Segment Start: Input records
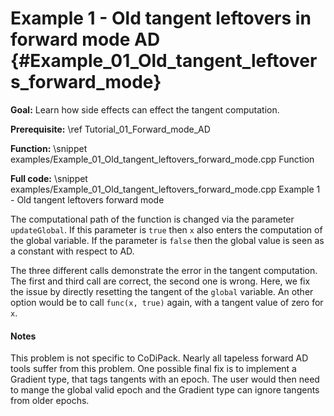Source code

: Example 1 - Old tangent leftovers in forward mode AD {#Example_01_Old_tangent_leftovers_forward_mode}
=======

**Goal:** Learn how side effects can effect the tangent computation.

**Prerequisite:** \ref Tutorial_01_Forward_mode_AD

**Function:**
\snippet examples/Example_01_Old_tangent_leftovers_forward_mode.cpp Function

**Full code:**
\snippet examples/Example_01_Old_tangent_leftovers_forward_mode.cpp Example 1 - Old tangent leftovers forward mode

The computational path of the function is changed via the parameter `updateGlobal`. If this parameter is `true` then
`x` also enters the computation of the global variable. If the parameter is `false` then the global value is seen as a
constant with respect to AD.

The three different calls demonstrate the error in the tangent computation. The first and third call are correct, the
second one is wrong. Here, we fix the issue by directly resetting the tangent of the `global` variable. An other option
would be to call `func(x, true)` again, with a tangent value of zero for `x`.

#### Notes ####

This problem is not specific to CoDiPack. Nearly all tapeless forward AD tools suffer from this problem. One possible
final fix is to implement a Gradient type, that tags tangents with an epoch. The user would then need to mange the
global valid epoch and the Gradient type can ignore tangents from older epochs.
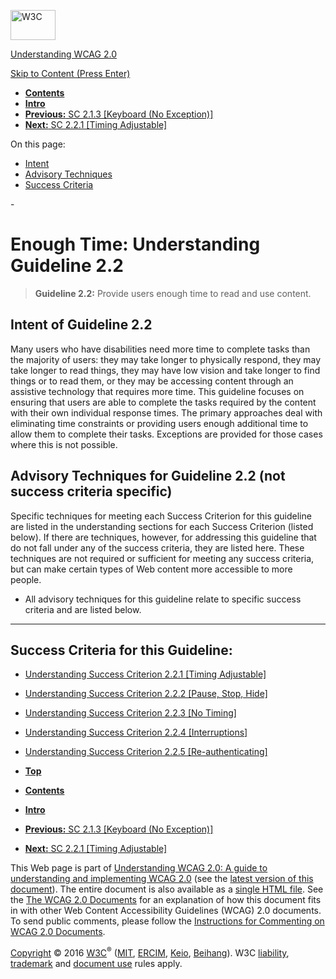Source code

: [<img src="https://www.w3.org/StyleSheets/TR/2016/logos/W3C" alt="W3C" width="72" height="48" />](http://www.w3.org/)

[Understanding WCAG 2.0](Overview.html)

[Skip to Content (Press Enter)](#maincontent)

<span id="top"></span>

-   **[Contents](Overview.html#contents "Table of Contents")**
-   **[Intro](intro.html "Introduction to Understanding WCAG 2.0")**
-   [**Previous:** SC 2.1.3 \[Keyboard (No Exception)\]](keyboard-operation-all-funcs.html "Understanding SC  2.1.3 [Keyboard (No Exception)]")
-   [**Next:** SC 2.2.1 \[Timing Adjustable\]](time-limits-required-behaviors.html "Understanding SC  2.2.1 [Timing Adjustable]")

On this page:

-   [Intent](#time-limits)
-   [Advisory Techniques](#time-limits)
-   [Success Criteria](#time-limits-sc)

<span id="maincontent">-</span>

<span id="time-limits"></span> **Enough Time**<span class="screenreader">:</span> Understanding Guideline 2.2
=============================================================================================================

> **Guideline 2.2:** Provide users enough time to read and use content.

<span id="time-limits-intent"></span> Intent of Guideline 2.2
-------------------------------------------------------------

Many users who have disabilities need more time to complete tasks than the majority of users: they may take longer to physically respond, they may take longer to read things, they may have low vision and take longer to find things or to read them, or they may be accessing content through an assistive technology that requires more time. This guideline focuses on ensuring that users are able to complete the tasks required by the content with their own individual response times. The primary approaches deal with eliminating time constraints or providing users enough additional time to allow them to complete their tasks. Exceptions are provided for those cases where this is not possible.

<span id="time-limits-advisory"></span> Advisory Techniques for Guideline 2.2 (not success criteria specific)
-------------------------------------------------------------------------------------------------------------

Specific techniques for meeting each Success Criterion for this guideline are listed in the understanding sections for each Success Criterion (listed below). If there are techniques, however, for addressing this guideline that do not fall under any of the success criteria, they are listed here. These techniques are not required or sufficient for meeting any success criteria, but can make certain types of Web content more accessible to more people.

-   All advisory techniques for this guideline relate to specific success criteria and are listed below.

------------------------------------------------------------------------

Success Criteria for this Guideline:
------------------------------------

-   [Understanding Success Criterion 2.2.1 \[Timing Adjustable\]](time-limits-required-behaviors.html)
-   [Understanding Success Criterion 2.2.2 \[Pause, Stop, Hide\]](time-limits-pause.html)
-   [Understanding Success Criterion 2.2.3 \[No Timing\]](time-limits-no-exceptions.html)
-   [Understanding Success Criterion 2.2.4 \[Interruptions\]](time-limits-postponed.html)
-   [Understanding Success Criterion 2.2.5 \[Re-authenticating\]](time-limits-server-timeout.html)

-   **[Top](#top)**
-   **[Contents](Overview.html#contents "Table of Contents")**
-   **[Intro](intro.html "Introduction to Understanding WCAG 2.0")**
-   [**Previous:** SC 2.1.3 \[Keyboard (No Exception)\]](keyboard-operation-all-funcs.html "Understanding SC  2.1.3 [Keyboard (No Exception)]")
-   [**Next:** SC 2.2.1 \[Timing Adjustable\]](time-limits-required-behaviors.html "Understanding SC  2.2.1 [Timing Adjustable]")

This Web page is part of [Understanding WCAG 2.0: A guide to understanding and implementing WCAG 2.0](Overview.html) (see the [latest version of this document](http://www.w3.org/TR/UNDERSTANDING-WCAG20/time-limits.html)). The entire document is also available as a [single HTML file](complete.html). See the [The WCAG 2.0 Documents](http://www.w3.org/WAI/intro/wcag20) for an explanation of how this document fits in with other Web Content Accessibility Guidelines (WCAG) 2.0 documents. To send public comments, please follow the [Instructions for Commenting on WCAG 2.0 Documents](http://www.w3.org/WAI/WCAG20/comments/).

[Copyright](http://www.w3.org/Consortium/Legal/ipr-notice#Copyright) © 2016 [W3C](http://www.w3.org/)<sup>®</sup> ([MIT](http://www.csail.mit.edu/), [ERCIM](http://www.ercim.eu/), [Keio](http://www.keio.ac.jp/), [Beihang](http://ev.buaa.edu.cn/)). W3C [liability](http://www.w3.org/Consortium/Legal/ipr-notice#Legal_Disclaimer), [trademark](http://www.w3.org/Consortium/Legal/ipr-notice#W3C_Trademarks) and [document use](http://www.w3.org/Consortium/Legal/copyright-documents) rules apply.
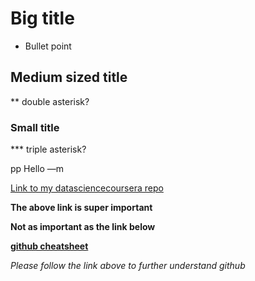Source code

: # Big title
* Bullet point

## Medium sized title
** double asterisk?

### Small title 
*** triple asterisk?

pp Hello —m

[Link to my datasciencecoursera repo](https://github.com/striderpires/datasciencecoursera.git)

**The above link is super important**

__Not as important as the link below__

[**github cheatsheet**](https://github.com/striderpires/github-cheat-sheet)

*Please follow the link above to further understand github*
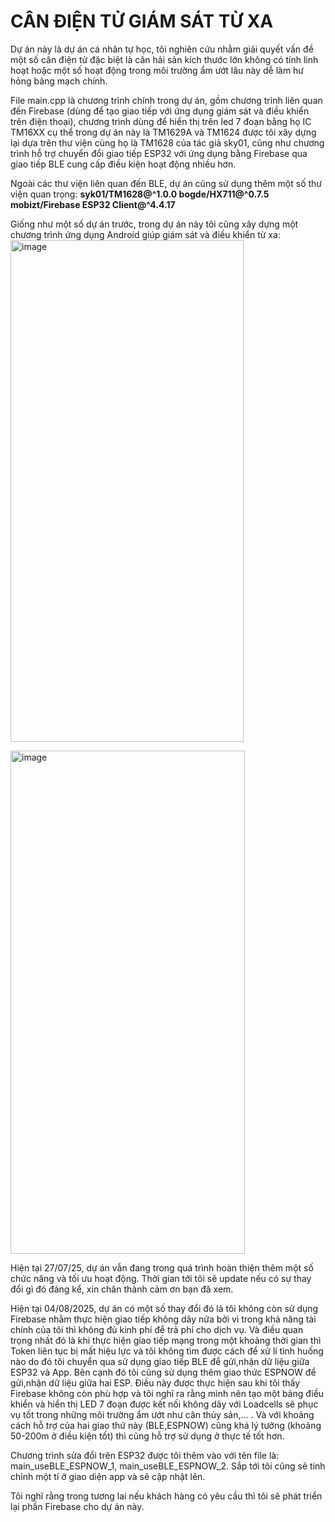 # CÂN ĐIỆN TỬ GIÁM SÁT TỪ XA
Dự án này là dự án cá nhân tự học, tôi nghiên cứu nhằm giải quyết vấn đề một số cân điện tử đặc biệt là cân hải sản kích thước lớn không có tính linh hoạt hoặc một số hoạt động trong môi trường ẩm ướt lâu này dễ làm hư hỏng bảng mạch chính.

File main.cpp là chương trình chính trong dự án, gồm chương trình liên quan đến Firebase (dùng để tạo giao tiếp với ứng dụng giám sát và điều khiển trên điện thoại), chương trình dùng để hiển thị trên led 7 đoạn bằng họ IC TM16XX cụ thể trong dự án này là TM1629A và TM1624 được tôi xây dựng lại dựa trên thư viện cùng họ là TM1628 của tác giả sky01, cũng như chương trình hỗ trợ chuyển đổi giao tiếp ESP32 với ứng dụng bằng Firebase qua giao tiếp BLE cung cấp điều kiện hoạt động nhiều hơn.

Ngoài các thư viện liên quan đến BLE, dự án cũng sử dụng thêm một số thư viện quan trọng: 
  **syk01/TM1628@^1.0.0
  bogde/HX711@^0.7.5
  mobizt/Firebase ESP32 Client@^4.4.17**

Giống như một số dự án trước, trong dự án này tôi cũng xây dựng một chương trình ứng dụng Android giúp giám sát và điều khiển từ xa:
<img width="373" height="803" alt="image" src="https://github.com/user-attachments/assets/9ee37c36-c8a3-4287-96fb-e64d73f79a87" />

<img width="375" height="805" alt="image" src="https://github.com/user-attachments/assets/55c4c923-9944-4581-990b-f560d986a2bc" />


Hiện tại 27/07/25, dự án vẫn đang trong quá trình hoàn thiện thêm một số chức năng và tối ưu hoạt động. Thời gian tới tôi sẽ update nếu có sự thay đổi gì đó đáng kể, xin chân thành cảm ơn bạn đã xem.


Hiện tại 04/08/2025, dự án có một số thay đổi đó là tôi không còn sử dụng Firebase nhằm thực hiện giao tiếp không dây nữa bởi vì trong khả năng tài chính của tôi thì không đủ kinh phí để trả phí cho dịch vụ. Và điều quan trọng nhất đó là khi thực hiện giao tiếp mạng trong một khoảng thời gian thì Token liên tục bị mất hiệu lực và tôi không tìm được cách để xử lí tình huống nào do đó tôi chuyển qua sử dụng giao tiếp BLE để gửi,nhận dữ liệu giữa ESP32 và App. Bên cạnh đó tôi cũng sử dụng thêm giao thức ESPNOW để gửi,nhận dữ liệu giữa hai ESP. Điều này được thực hiện sau khi tôi thấy Firebase không còn phù hợp và tôi nghĩ ra rằng mình nên tạo một bảng điều khiển và hiển thị LED 7 đoạn được kết nối không dây với Loadcells sẽ phục vụ tốt trong những môi trường ẩm ướt như cân thủy sản,... . Và với khoảng cách hỗ trợ của hai giao thứ này (BLE,ESPNOW) cũng khá lý tưởng (khoảng 50-200m ở điều kiện tốt) thì cũng hỗ trợ sử dụng ở thực tế tốt hơn.

Chương trình sửa đổi trên ESP32 được tôi thêm vào với tên file là: main_useBLE_ESPNOW_1, main_useBLE_ESPNOW_2. Sắp tới tôi cũng sẽ tinh chỉnh một tí ở giao diện app và sẽ cập nhật lên.

Tôi nghĩ rằng trong tương lai nếu khách hàng có yêu cầu thì tôi sẽ phát triển lại phần Firebase cho dự án này.
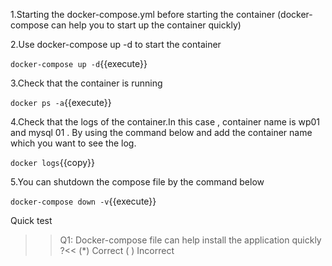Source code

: 
1.Starting the docker-compose.yml before starting the container (docker-compose can help you to start up the container quickly)

2.Use docker-compose up -d to start the container

`docker-compose up -d`{{execute}}

3.Check that the container is running 

`docker ps -a`{{execute}}

4.Check that the logs of the container.In this case , container name is wp01 and mysql 01 . By using the command below and add the container name which you want to see the log.

`docker logs`{{copy}} 

5.You can shutdown the compose file by the command below

`docker-compose down -v`{{execute}}

Quick test
>>Q1: Docker-compose file can help install the application quickly ?<<
(*) Correct
( ) Incorrect



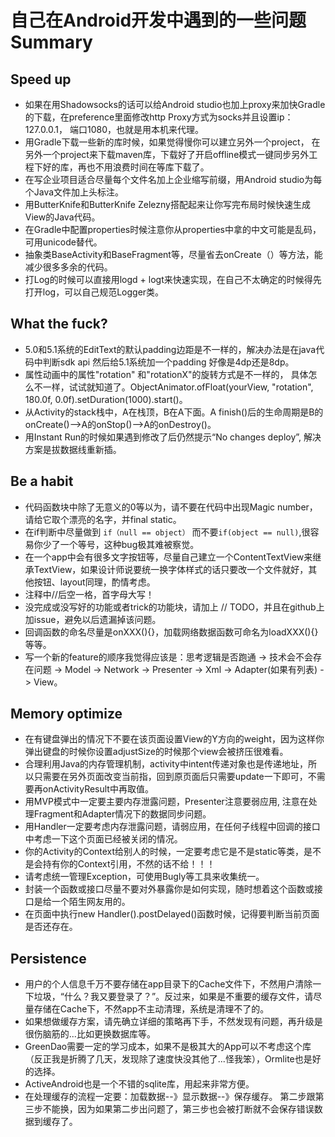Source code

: # 自己在Android开发中遇到的一些问题Summary

## Speed up
- 如果在用Shadowsocks的话可以给Android studio也加上proxy来加快Gradle的下载，在preference里面修改http Proxy方式为socks并且设置ip：127.0.0.1， 端口1080，也就是用本机来代理。
- 用Gradle下载一些新的库时候，如果觉得慢你可以建立另外一个project， 在另外一个project来下载maven库，下载好了开启offline模式一键同步另外工程下好的库，再也不用浪费时间在等库下载了。
- 在写企业项目适合尽量每个文件名加上企业缩写前缀，用Android studio为每个Java文件加上头标注。
- 用ButterKnife和ButterKnife Zelezny搭配起来让你写完布局时候快速生成View的Java代码。
- 在Gradle中配置properties时候注意你从properties中拿的中文可能是乱码，可用unicode替代。
- 抽象类BaseActivity和BaseFragment等，尽量省去onCreate（）等方法，能减少很多多余的代码。
- 打Log的时候可以直接用logd + logt来快速实现，在自己不太确定的时候得先打开log，可以自己规范Logger类。

## What the fuck?
- 5.0和5.1系统的EditText的默认padding边距是不一样的，解决办法是在java代码中判断sdk api 然后给5.1系统加一个padding 好像是4dp还是8dp。
- 属性动画中的属性"rotation" 和"rotationX"的旋转方式是不一样的， 具体怎么不一样，试试就知道了。ObjectAnimator.ofFloat(yourView, "rotation", 180.0f, 0.0f).setDuration(1000).start()。
- 从Activity的stack栈中，A在栈顶，B在A下面。A finish()后的生命周期是B的onCreate()-->A的onStop()-->A的onDestroy()。
- 用Instant Run的时候如果遇到修改了后仍然提示“No changes deploy”, 解决方案是拔数据线重新插。

## Be a habit
- 代码函数块中除了无意义的0等以为，请不要在代码中出现Magic number，请给它取个漂亮的名字，并final static。
- 在if判断中尽量做到 `if（null == object）` 而不要`if(object == null)`,很容易你少了一个等号，这种bug极其难被察觉。
- 在一个app中会有很多文字按钮等，尽量自己建立一个ContentTextView来继承TextView，如果设计师说要统一换字体样式的话只要改一个文件就好，其他按钮、layout同理，酌情考虑。
- 注释中//后空一格，首字母大写！
- 没完成或没写好的功能或者trick的功能块，请加上 // TODO，并且在github上加issue，避免以后遗漏掉该问题。
- 回调函数的命名尽量是onXXX(){}，加载网络数据函数可命名为loadXXX(){}等等。
- 写一个新的feature的顺序我觉得应该是：思考逻辑是否跑通 -> 技术会不会存在问题 -> Model -> Network -> Presenter -> Xml -> Adapter(如果有列表) -> View。

## Memory optimize
- 在有键盘弹出的情况下不要在该页面设置View的Y方向的weight，因为这样你弹出键盘的时候你设置adjustSize的时候那个view会被挤压很难看。
- 合理利用Java的内存管理机制，activity中intent传递对象也是传递地址，所以只需要在另外页面改变当前指，回到原页面后只需要update一下即可，不需要再onActivityResult中再取值。
- 用MVP模式中一定要主要内存泄露问题，Presenter注意要弱应用, 注意在处理Fragment和Adapter情况下的数据同步问题。
- 用Handler一定要考虑内存泄露问题，请弱应用，在任何子线程中回调的接口中考虑一下这个页面已经被关闭的情况。
- 你的Activity的Context给别人的时候，一定要考虑它是不是static等类，是不是会持有你的Context引用，不然的话不给！！！
- 请考虑统一管理Exception，可使用Bugly等工具来收集统一。
- 封装一个函数或接口尽量不要对外暴露你是如何实现，随时想着这个函数或接口是给一个陌生网友用的。
- 在页面中执行new Handler().postDelayed()函数时候，记得要判断当前页面是否还存在。


## Persistence
- 用户的个人信息千万不要存储在app目录下的Cache文件下，不然用户清除一下垃圾，“什么？我又要登录了？”。反过来，如果是不重要的缓存文件，请尽量存储在Cache下，不然app不主动清理，系统是清理不了的。
- 如果想做缓存方案，请先确立详细的策略再下手，不然发现有问题，再升级是很伤脑筋的...比如更换数据库等。
- GreenDao需要一定的学习成本，如果不是极其大的App可以不考虑这个库（反正我是折腾了几天，发现除了速度快没其他了...怪我笨），Ormlite也是好的选择。
- ActiveAndroid也是一个不错的sqlite库，用起来非常方便。
- 在处理缓存的流程一定要：加载数据--》显示数据--》保存缓存。   第二步跟第三步不能换，因为如果第二步出问题了，第三步也会被打断就不会保存错误数据到缓存了。

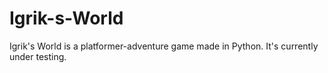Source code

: # Igrik-s-World
Igrik's World is a platformer-adventure game made in Python. It's currently under testing.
Segment End: Input records
What is needed:
Report every line from the listing above where the string "dựng" can be found.

Answer to the problem:
File main.cpp là chương trình chính trong dự án, gồm chương trình liên quan đến Firebase (dùng để tạo giao tiếp với ứng dụng giám sát và điều khiển trên điện thoại), chương trình dùng để hiển thị trên led 7 đoạn bằng họ IC TM16XX cụ thể trong dự án này là TM1629A và TM1624 được tôi xây dựng lại dựa trên thư viện cùng họ là TM1628 của tác giả sky01, cũng như chương trình hỗ trợ chuyển đổi giao tiếp ESP32 với ứng dụng bằng Firebase qua giao tiếp BLE cung cấp điều kiện hoạt động nhiều hơn.
Giống như một số dự án trước, trong dự án này tôi cũng xây dựng một chương trình ứng dụng Android giúp giám sát và điều khiển từ xa:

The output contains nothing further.